A line qualifies if it holds the string "satisfaction". Copy every qualifying line from the records.

§ **Dataset records**
----------
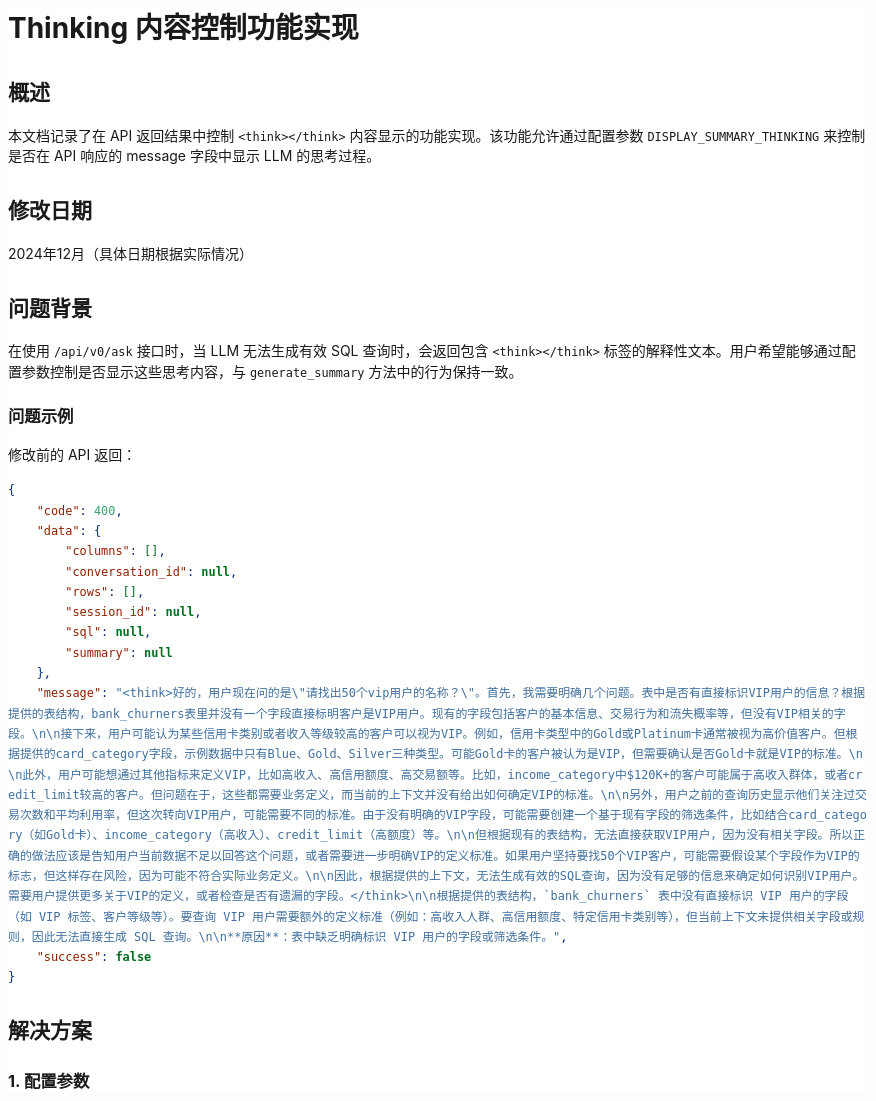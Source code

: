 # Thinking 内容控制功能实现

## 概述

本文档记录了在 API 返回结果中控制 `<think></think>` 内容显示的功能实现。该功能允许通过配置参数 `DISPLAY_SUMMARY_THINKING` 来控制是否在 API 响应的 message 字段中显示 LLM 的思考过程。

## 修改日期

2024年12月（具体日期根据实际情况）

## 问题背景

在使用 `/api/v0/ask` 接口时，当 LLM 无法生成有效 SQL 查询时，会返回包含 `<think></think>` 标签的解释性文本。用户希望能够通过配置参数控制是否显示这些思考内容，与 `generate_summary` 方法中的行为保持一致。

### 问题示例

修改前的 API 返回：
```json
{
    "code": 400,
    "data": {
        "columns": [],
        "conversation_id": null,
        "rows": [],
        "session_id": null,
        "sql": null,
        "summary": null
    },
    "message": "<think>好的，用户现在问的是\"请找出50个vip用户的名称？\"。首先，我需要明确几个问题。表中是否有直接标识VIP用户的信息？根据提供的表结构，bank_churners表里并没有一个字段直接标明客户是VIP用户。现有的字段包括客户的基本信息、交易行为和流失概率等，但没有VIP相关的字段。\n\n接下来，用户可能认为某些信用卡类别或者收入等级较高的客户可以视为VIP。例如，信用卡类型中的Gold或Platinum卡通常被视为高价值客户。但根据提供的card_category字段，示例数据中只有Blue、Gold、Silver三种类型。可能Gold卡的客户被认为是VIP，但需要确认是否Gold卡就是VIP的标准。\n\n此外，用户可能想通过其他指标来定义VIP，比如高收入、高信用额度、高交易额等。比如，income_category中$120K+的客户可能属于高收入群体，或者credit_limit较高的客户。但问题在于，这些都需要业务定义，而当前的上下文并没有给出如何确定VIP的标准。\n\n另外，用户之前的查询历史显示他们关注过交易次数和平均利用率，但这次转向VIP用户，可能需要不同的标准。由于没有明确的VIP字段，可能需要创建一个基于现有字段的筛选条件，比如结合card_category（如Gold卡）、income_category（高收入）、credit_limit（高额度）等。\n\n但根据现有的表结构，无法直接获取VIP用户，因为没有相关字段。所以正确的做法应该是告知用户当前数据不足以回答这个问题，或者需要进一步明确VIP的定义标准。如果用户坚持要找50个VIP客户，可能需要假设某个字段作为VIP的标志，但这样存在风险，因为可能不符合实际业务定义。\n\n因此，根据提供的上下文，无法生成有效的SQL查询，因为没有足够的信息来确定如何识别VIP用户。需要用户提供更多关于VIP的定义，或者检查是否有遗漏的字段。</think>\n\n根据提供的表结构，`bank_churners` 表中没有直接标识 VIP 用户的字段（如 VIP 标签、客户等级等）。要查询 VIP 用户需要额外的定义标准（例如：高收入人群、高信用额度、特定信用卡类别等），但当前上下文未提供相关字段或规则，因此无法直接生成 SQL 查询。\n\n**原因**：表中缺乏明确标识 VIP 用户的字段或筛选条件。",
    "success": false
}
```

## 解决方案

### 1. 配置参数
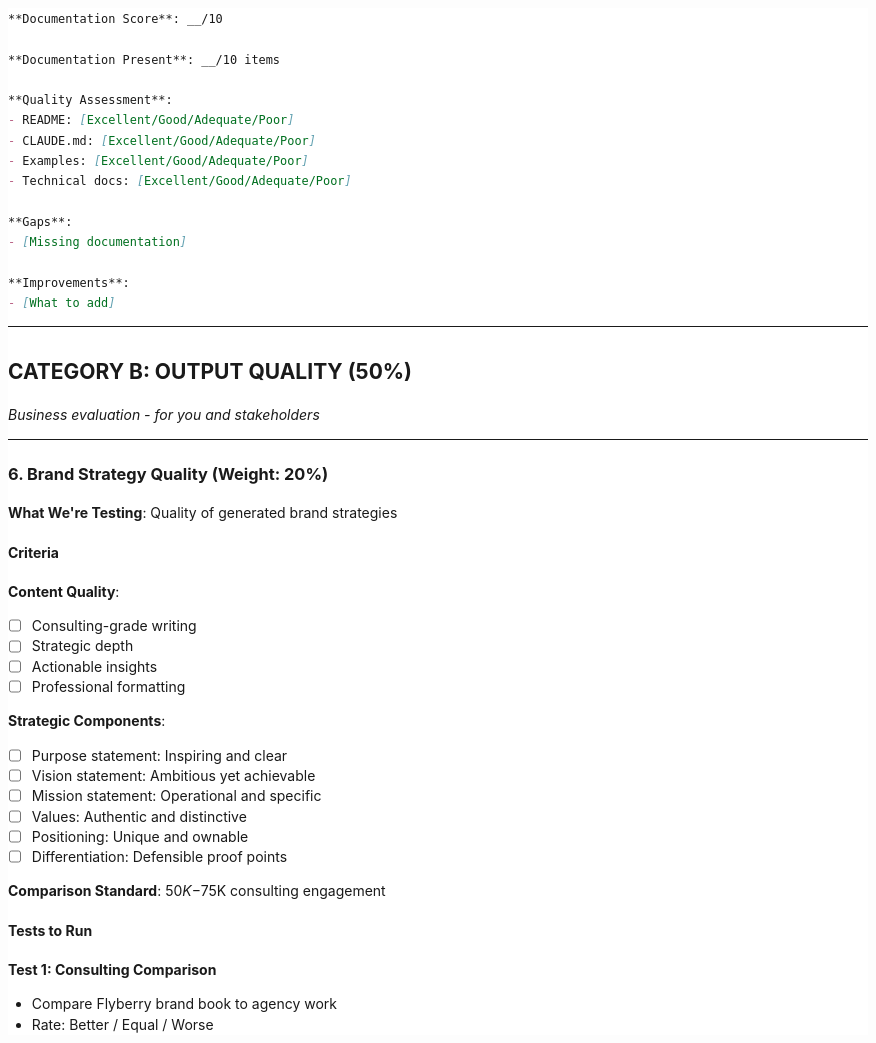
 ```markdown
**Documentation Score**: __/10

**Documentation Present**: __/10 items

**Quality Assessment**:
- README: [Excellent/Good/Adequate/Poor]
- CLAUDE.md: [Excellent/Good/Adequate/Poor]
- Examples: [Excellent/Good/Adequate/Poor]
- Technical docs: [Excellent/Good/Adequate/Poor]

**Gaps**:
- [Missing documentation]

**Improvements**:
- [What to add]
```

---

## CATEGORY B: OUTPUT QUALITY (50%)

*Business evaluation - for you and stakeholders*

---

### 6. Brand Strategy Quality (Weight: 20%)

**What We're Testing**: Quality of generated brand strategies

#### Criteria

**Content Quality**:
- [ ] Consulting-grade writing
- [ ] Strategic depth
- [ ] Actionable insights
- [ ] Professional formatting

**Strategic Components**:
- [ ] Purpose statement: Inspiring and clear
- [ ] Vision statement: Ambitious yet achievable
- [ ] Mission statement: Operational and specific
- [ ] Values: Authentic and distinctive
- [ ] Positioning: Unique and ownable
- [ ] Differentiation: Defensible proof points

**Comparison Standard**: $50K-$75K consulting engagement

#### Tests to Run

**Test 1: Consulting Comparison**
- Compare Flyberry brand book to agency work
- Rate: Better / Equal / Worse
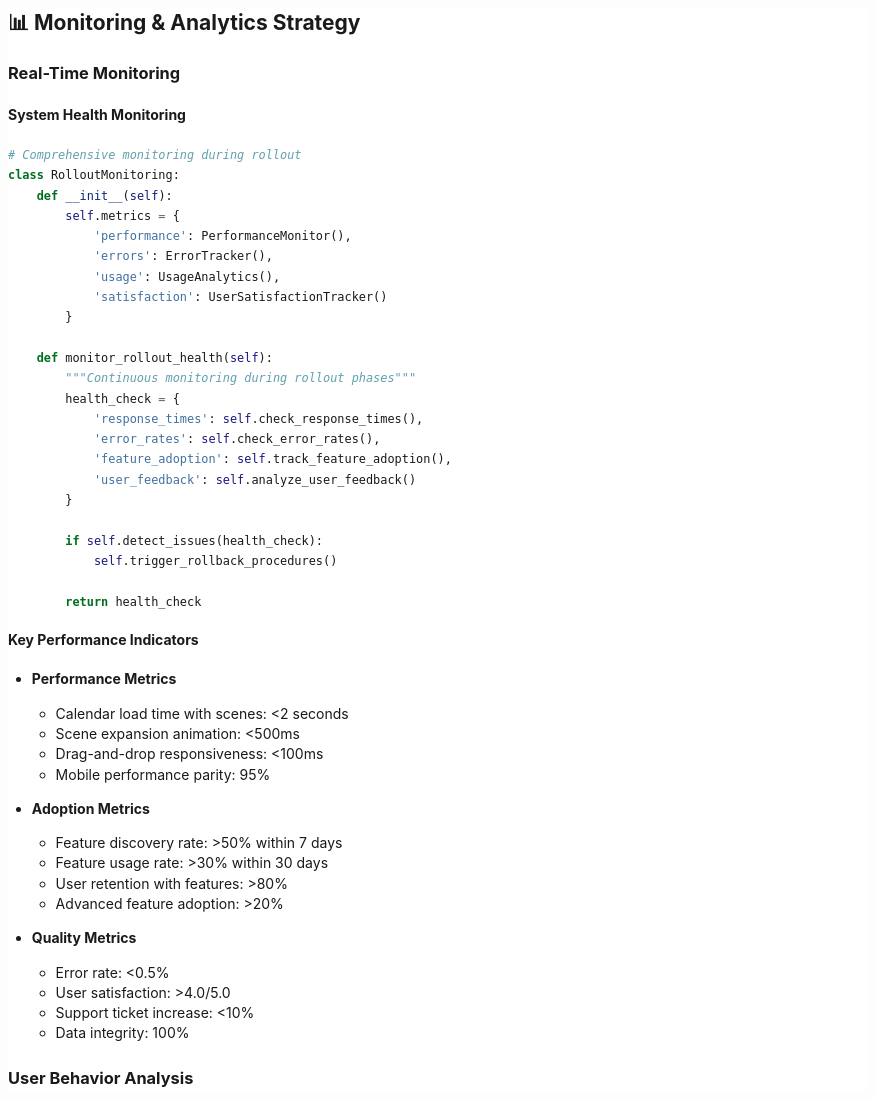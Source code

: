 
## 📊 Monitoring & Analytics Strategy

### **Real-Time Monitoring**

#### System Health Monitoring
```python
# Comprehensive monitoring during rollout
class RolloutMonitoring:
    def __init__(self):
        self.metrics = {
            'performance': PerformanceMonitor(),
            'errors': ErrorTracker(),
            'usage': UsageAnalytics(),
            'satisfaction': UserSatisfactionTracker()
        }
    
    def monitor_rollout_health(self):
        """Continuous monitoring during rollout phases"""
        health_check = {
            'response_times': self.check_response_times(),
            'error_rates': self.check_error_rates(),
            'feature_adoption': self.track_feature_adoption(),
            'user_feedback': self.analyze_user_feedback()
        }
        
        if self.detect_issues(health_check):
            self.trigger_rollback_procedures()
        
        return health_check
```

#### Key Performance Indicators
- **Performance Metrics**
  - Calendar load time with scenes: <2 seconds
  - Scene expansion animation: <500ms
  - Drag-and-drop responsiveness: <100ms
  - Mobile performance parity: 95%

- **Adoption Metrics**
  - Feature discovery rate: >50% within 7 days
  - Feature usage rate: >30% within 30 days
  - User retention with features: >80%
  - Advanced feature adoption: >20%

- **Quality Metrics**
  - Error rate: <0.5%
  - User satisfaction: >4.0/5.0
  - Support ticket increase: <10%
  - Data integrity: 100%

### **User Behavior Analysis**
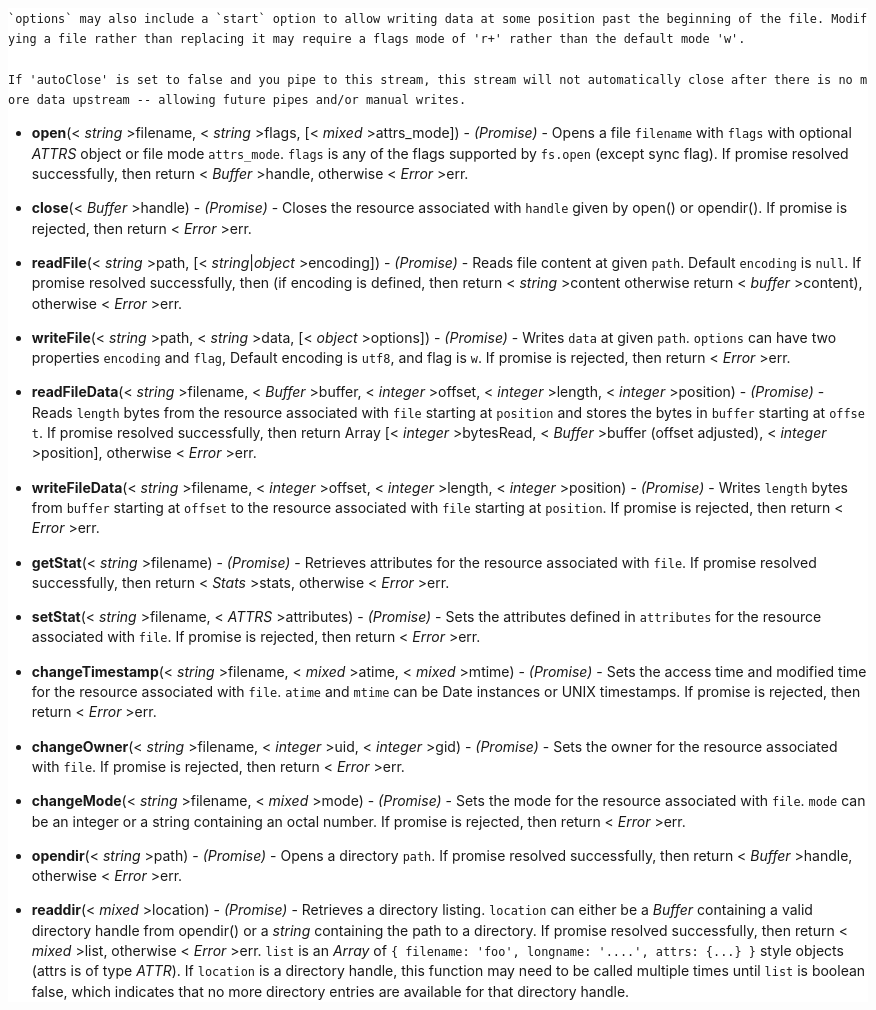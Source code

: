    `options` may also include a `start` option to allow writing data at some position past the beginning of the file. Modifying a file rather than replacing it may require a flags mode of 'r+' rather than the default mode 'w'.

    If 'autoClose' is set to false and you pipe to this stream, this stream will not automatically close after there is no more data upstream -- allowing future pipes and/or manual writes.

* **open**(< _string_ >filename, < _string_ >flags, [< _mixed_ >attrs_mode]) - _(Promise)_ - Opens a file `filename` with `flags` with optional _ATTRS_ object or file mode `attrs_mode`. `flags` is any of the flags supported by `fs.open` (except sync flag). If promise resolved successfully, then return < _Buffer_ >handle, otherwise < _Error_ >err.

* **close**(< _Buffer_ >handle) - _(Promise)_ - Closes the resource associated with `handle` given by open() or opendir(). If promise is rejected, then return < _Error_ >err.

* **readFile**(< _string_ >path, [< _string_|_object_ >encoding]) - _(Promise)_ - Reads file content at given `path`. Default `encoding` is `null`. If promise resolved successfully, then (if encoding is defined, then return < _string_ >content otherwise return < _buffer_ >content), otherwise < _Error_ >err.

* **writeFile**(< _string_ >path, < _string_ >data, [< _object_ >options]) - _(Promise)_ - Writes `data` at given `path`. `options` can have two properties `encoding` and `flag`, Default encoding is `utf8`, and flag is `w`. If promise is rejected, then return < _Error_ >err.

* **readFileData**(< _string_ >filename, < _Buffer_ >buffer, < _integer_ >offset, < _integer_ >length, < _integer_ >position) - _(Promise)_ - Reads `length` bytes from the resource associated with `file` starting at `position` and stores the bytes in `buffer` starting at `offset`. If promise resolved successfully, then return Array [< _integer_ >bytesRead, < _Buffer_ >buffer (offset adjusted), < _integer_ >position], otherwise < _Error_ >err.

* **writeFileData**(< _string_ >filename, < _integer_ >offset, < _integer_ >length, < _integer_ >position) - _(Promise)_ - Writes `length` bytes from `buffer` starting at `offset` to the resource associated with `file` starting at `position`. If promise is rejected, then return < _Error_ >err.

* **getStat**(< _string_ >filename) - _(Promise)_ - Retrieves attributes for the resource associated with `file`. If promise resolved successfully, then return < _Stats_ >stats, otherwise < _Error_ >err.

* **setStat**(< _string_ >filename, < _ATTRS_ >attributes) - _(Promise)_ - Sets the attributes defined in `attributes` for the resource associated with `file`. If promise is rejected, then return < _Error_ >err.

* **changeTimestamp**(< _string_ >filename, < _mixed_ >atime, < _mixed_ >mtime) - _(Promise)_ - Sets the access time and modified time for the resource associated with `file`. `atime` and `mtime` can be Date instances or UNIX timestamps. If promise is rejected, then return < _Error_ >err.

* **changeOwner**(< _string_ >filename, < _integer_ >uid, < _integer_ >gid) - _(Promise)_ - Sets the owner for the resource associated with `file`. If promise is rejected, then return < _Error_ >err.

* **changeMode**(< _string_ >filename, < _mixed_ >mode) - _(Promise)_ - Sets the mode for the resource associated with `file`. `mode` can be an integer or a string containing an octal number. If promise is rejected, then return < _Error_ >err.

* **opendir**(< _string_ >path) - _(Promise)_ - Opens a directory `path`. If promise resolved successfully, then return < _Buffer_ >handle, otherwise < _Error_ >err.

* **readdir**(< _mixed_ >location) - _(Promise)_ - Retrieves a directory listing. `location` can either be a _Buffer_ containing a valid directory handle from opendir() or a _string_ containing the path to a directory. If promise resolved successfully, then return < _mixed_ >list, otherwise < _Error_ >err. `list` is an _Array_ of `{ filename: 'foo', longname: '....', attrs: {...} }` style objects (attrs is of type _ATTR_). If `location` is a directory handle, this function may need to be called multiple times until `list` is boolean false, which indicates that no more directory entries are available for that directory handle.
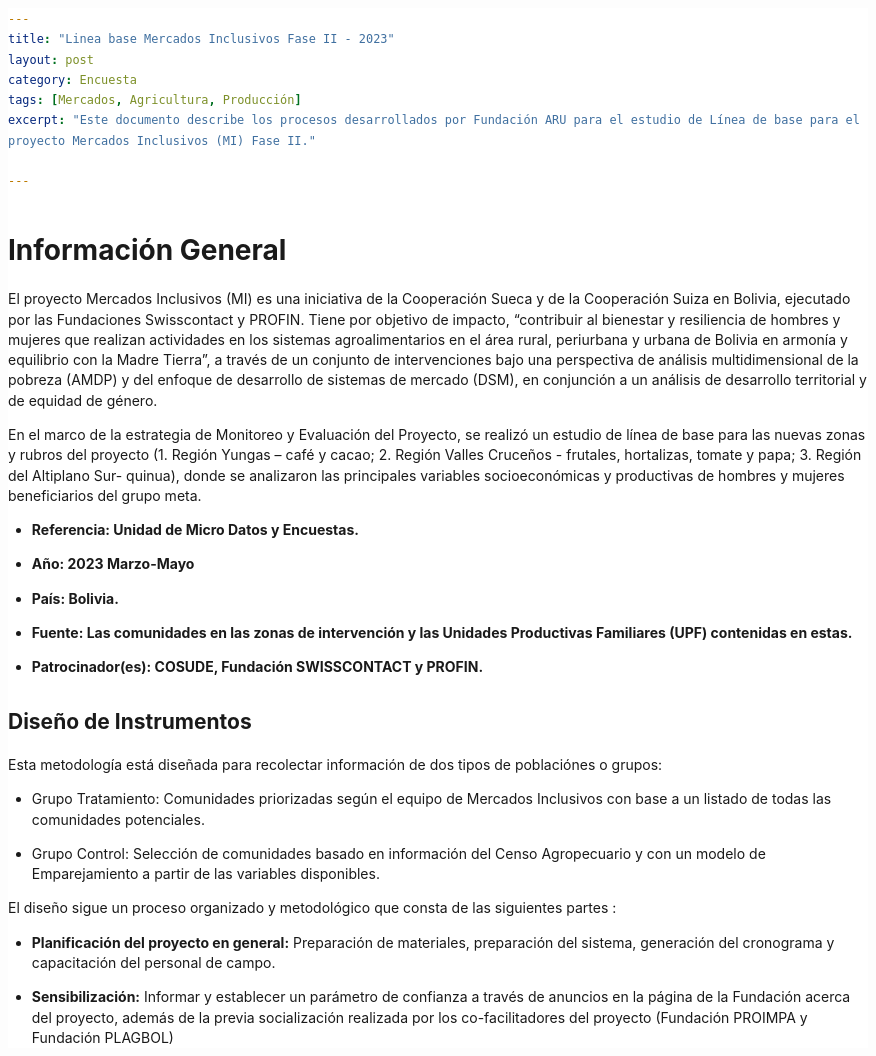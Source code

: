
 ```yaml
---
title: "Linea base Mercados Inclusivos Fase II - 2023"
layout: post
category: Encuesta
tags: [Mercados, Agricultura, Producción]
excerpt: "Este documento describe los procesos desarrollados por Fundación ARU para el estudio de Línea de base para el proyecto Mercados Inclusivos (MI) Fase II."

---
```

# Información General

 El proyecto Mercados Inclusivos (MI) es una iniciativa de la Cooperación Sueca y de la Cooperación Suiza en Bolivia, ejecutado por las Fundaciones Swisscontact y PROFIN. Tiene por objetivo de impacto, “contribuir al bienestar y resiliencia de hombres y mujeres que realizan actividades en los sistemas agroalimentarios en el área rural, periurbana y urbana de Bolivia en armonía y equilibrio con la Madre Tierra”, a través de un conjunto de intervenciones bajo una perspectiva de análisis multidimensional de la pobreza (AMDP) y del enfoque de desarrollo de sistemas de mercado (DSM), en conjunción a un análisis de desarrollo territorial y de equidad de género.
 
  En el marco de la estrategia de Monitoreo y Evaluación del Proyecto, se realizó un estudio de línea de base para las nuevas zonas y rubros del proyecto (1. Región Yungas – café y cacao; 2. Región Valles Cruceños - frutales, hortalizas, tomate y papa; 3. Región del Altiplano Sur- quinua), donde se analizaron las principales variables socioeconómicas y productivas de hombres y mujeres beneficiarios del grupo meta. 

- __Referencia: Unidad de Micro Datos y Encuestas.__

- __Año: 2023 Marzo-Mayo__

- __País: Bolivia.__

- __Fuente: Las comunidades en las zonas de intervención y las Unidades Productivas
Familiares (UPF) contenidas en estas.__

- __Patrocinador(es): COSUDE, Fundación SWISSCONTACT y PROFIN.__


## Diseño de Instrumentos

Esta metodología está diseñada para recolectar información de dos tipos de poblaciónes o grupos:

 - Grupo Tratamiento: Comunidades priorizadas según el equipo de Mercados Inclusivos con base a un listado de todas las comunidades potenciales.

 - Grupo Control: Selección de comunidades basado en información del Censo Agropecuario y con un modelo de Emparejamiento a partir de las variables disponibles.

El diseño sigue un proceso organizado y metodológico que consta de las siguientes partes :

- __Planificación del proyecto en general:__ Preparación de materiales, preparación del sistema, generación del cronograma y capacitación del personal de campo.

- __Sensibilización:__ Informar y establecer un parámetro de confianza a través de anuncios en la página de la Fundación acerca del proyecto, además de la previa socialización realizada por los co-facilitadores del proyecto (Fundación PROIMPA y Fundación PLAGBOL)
----------
§ **Exercise solution**
            'satisfaction': UserSatisfactionTracker()
  - User satisfaction: >4.0/5.0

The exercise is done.